Here’s the thing; our plans frequently get thrown off course or somehow not fully executed the way in which we envision them to be. This really is reality; very few people set a course for where they want to go and how they’ll get there without experiencing some bumps and detours along the way.
Let’s start with the hardest of the suggestions ~ lower your expectations. If your plan was for a dry January and that didn’t happen let’s see if perhaps your ideas were even in the ballpark of reasonable to begin with.
We engage in most of our behaviors because we believe they will help us in the long run or we find they are fun, satisfying and meet some sort of need (even if that need isn’t so healthy.) One takes Advil ® because they’ve have found that it helps with the headache. One drinks or engages in another behavior such as shopping because the short term gains ~ namely distraction and numbing out ~ are worth it. The long term consequences are less obvious and once they are obvious it’s harder to stop.
While the idea might be to stop and stay stopped, it would be foolish to do so without considering the role those behaviors play in our lives and what feelings they are addressing. The headache is likely easy ~ head is pounding, nothing like food or water seem to be helping, I need to keep working so I’ll take this OTC that I know is going to work. If your attempts to stop the headaches don’t go away after a period of time, that’s when someone might consider going to a doctor to see if there isn’t a larger issue. Same can be said for drinking* ~ the desire to cover up a feeling or many feelings or to ‘enhance’ the celebration or speed the sense of relief ~ but if that behavior then causes its own set of problems, it’s time to take a look at that.
And, like anything other behavior that might have physical consequences, it might be wise to seek medical advice. There really are drugs that can’t be stopped cold turkey.
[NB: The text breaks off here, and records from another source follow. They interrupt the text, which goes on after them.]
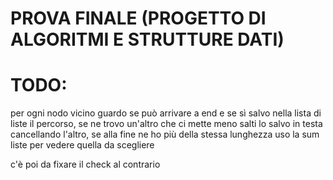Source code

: # PROVA FINALE (PROGETTO DI ALGORITMI E STRUTTURE DATI)

# TODO:

per ogni nodo vicino guardo se può arrivare a end e se sì salvo nella lista di liste
il percorso, se ne trovo un'altro che ci mette meno salti lo salvo in testa cancellando l'altro, se alla fine ne ho
più della stessa lunghezza uso la sum liste per vedere quella da scegliere

c'è poi da fixare il check al contrario
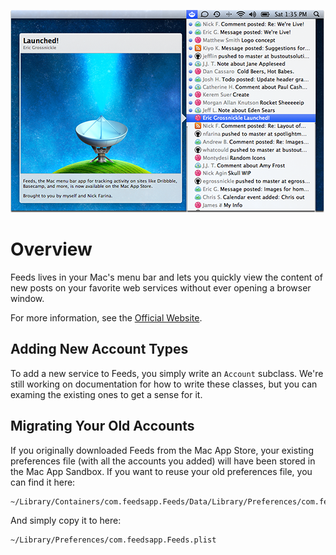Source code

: ![Example Screenshot](Assets/Screenshot.png)

Overview
========

Feeds lives in your Mac's menu bar and lets you quickly view the content of new posts on your favorite web services without ever opening a browser window.

For more information, see the [Official Website](http://www.feedsapp.com).


Adding New Account Types
------------------------

To add a new service to Feeds, you simply write an `Account` subclass. We're still working on documentation for how to write these classes, but you can examing the existing ones to get a sense for it.


Migrating Your Old Accounts
---------------------------

If you originally downloaded Feeds from the Mac App Store, your existing preferences file (with all the accounts you added) will have been stored in the Mac App Sandbox. If you want to reuse your old preferences file, you can find it here:

    ~/Library/Containers/com.feedsapp.Feeds/Data/Library/Preferences/com.feedsapp.Feeds.plist

And simply copy it to here:

    ~/Library/Preferences/com.feedsapp.Feeds.plist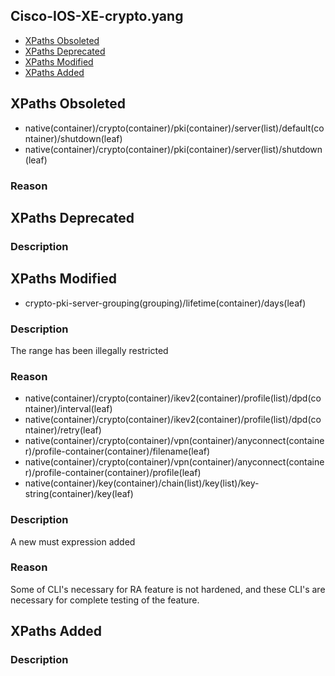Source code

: ## Cisco-IOS-XE-crypto.yang


- [XPaths Obsoleted](#xpaths-obsoleted)
- [XPaths Deprecated](#xpaths-deprecated)
- [XPaths Modified](#xpaths-modified)
- [XPaths Added](#xpaths-added)

## XPaths Obsoleted

- native(container)/crypto(container)/pki(container)/server(list)/default(container)/shutdown(leaf)
- native(container)/crypto(container)/pki(container)/server(list)/shutdown(leaf)

### Reason


## XPaths Deprecated

### Description

## XPaths Modified

- crypto-pki-server-grouping(grouping)/lifetime(container)/days(leaf)

### Description

The range has been illegally restricted

### Reason

- native(container)/crypto(container)/ikev2(container)/profile(list)/dpd(container)/interval(leaf)
- native(container)/crypto(container)/ikev2(container)/profile(list)/dpd(container)/retry(leaf)
- native(container)/crypto(container)/vpn(container)/anyconnect(container)/profile-container(container)/filename(leaf)
- native(container)/crypto(container)/vpn(container)/anyconnect(container)/profile-container(container)/profile(leaf)
- native(container)/key(container)/chain(list)/key(list)/key-string(container)/key(leaf)

### Description

A new must expression added

### Reason

Some of CLI's necessary for RA feature is not hardened, and these CLI's are necessary for complete testing of the feature.


## XPaths Added

### Description
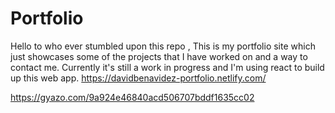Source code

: # Portfolio
Hello to who ever stumbled upon this repo , This is my portfolio site which just showcases some of the projects that I have worked on and a way to contact me. Currently it's still a work in progress and I'm using react to build up this web app.
https://davidbenavidez-portfolio.netlify.com/

https://gyazo.com/9a924e46840acd506707bddf1635cc02
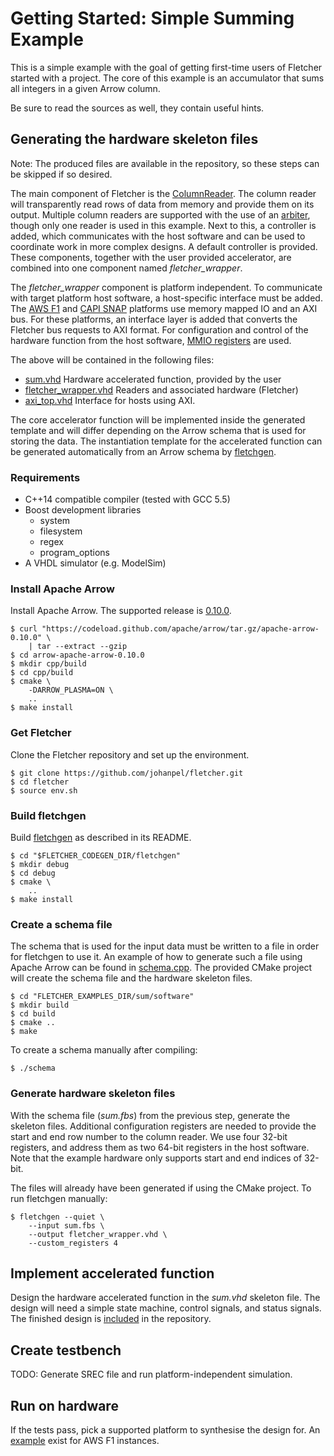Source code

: # Getting Started: Simple Summing Example

This is a simple example with the goal of getting first-time users of
Fletcher started with a project. The core of this example is an
accumulator that sums all integers in a given Arrow column.

Be sure to read the sources as well, they contain useful hints.

## Generating the hardware skeleton files

Note: The produced files are available in the repository, so these steps
can be skipped if so desired.

The main component of Fletcher is the
[ColumnReader](../../hardware/vhdl/columns/ColumnReader.vhd).
The column reader will transparently read rows of data from memory and
provide them on its output. Multiple column readers are supported with the
use of an [arbiter](../../hardware/vhdl/interconnect/BusReadArbiterVec.vhd),
though only one reader is used in this example.
Next to this, a controller is added, which communicates with the host software
and can be used to coordinate work in more complex designs.
A default controller is provided.
These components, together with the user provided accelerator, are combined
into one component named *fletcher_wrapper*.

The *fletcher_wrapper* component is platform independent. To communicate
with target platform host software, a host-specific interface must be added.
The [AWS F1](https://github.com/aws/aws-fpga)
and [CAPI SNAP](https://github.com/open-power/snap)
platforms use memory mapped IO and an AXI bus.
For these platforms, an interface layer is added that converts the
Fletcher bus requests to AXI format.
For configuration and control of the hardware function from the
host software, [MMIO registers](../../hardware/axi/axi_mmio.vhd) are used.

The above will be contained in the following files:

  * [sum.vhd](./hardware/axi_top.vhd)
Hardware accelerated function, provided by the user
  * [fletcher_wrapper.vhd](./hardware/fletcher_wrapper.vhd)
Readers and associated hardware (Fletcher)
  * [axi_top.vhd](./hardware/axi_top.vhd)
Interface for hosts using AXI.

The core accelerator function will be implemented inside the generated
template and will differ depending on the Arrow schema that is used
for storing the data.
The instantiation template for the accelerated function can be generated
automatically from an Arrow schema by [fletchgen](../../codegen/fletchgen/).

### Requirements
  * C++14 compatible compiler (tested with GCC 5.5)
  * Boost development libraries
      * system
      * filesystem
      * regex
      * program_options
  * A VHDL simulator (e.g. ModelSim)

### Install Apache Arrow

Install Apache Arrow. The supported release is
[0.10.0](https://github.com/apache/arrow/releases/tag/apache-arrow-0.10.0).

    $ curl "https://codeload.github.com/apache/arrow/tar.gz/apache-arrow-0.10.0" \
        | tar --extract --gzip
    $ cd arrow-apache-arrow-0.10.0
    $ mkdir cpp/build
    $ cd cpp/build
    $ cmake \
        -DARROW_PLASMA=ON \
        ..
    $ make install

### Get Fletcher

Clone the Fletcher repository and set up the environment.

    $ git clone https://github.com/johanpel/fletcher.git
    $ cd fletcher
    $ source env.sh

### Build fletchgen

Build [fletchgen](../../codegen/fletchgen/) as described in its README.

    $ cd "$FLETCHER_CODEGEN_DIR/fletchgen"
    $ mkdir debug
    $ cd debug
    $ cmake \
        ..
    $ make install

### Create a schema file

The schema that is used for the input data must be written to a file
in order for fletchgen to use it.
An example of how to generate such a file using Apache Arrow can be found
in [schema.cpp](./software/schema.cpp).
The provided CMake project will create the schema file and the
hardware skeleton files.

    $ cd "FLETCHER_EXAMPLES_DIR/sum/software"
    $ mkdir build
    $ cd build
    $ cmake ..
    $ make

To create a schema manually after compiling:

    $ ./schema

### Generate hardware skeleton files

With the schema file (*sum.fbs*) from the previous step,
generate the skeleton files.
Additional configuration registers are needed to provide the start and end
row number to the column reader. We use four 32-bit registers, and address
them as two 64-bit registers in the host software.
Note that the example hardware only supports start and end indices of 32-bit.

The files will already have been generated if using the CMake project.
To run fletchgen manually:

    $ fletchgen --quiet \
        --input sum.fbs \
        --output fletcher_wrapper.vhd \
        --custom_registers 4

## Implement accelerated function

Design the hardware accelerated function in the *sum.vhd* skeleton file.
The design will need a simple state machine, control signals,
and status signals.
The finished design is [included](./hardware/sum.vhd) in the repository.

## Create testbench

TODO: Generate SREC file and run platform-independent simulation.

## Run on hardware

If the tests pass, pick a supported platform to synthesise the design for.
An [example](../../platforms/aws-f1/sum/) exist for AWS F1 instances.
Alcohol, if one is at a particular place with their relationship to it, can literally be deadly if stopped unexpectedly.
Perhaps it would be wiser for you to consider a few alternatives such as delaying the first drink of the day or using less when you do use. Part of what helps here is that the small victory of using later in the day or skipping a day, is that there a small victory to be noted.
Remember, each tiny, almost impossible to see victory we can put on the boards for ourselves the easier it gets to be to put together larger and larger victories. It is thought this series of gains that we can begin to envision a different kind of relationship with the process of change as well as with the behaviors that get us into trouble.
February does not have to be like January and you can stay on course more easily if you recognize the feelings you are trying to change, give yourself the grace and space to tolerate them for a few extra minutes before you attempt to change them and then finally, give yourself a pat on the back for a job well done when you’ve delayed or used less/spent less/said less than you had in the past. The best part about the change process is that you can try and then try again until you work out what works best for you.
Best for your month!
*Please remember, I use the phrase ‘drinking’ as a catch-all ~ your destructive behavior might be something very different but it’s same concept of using something even after you have the evidence that it is no longer well in your life.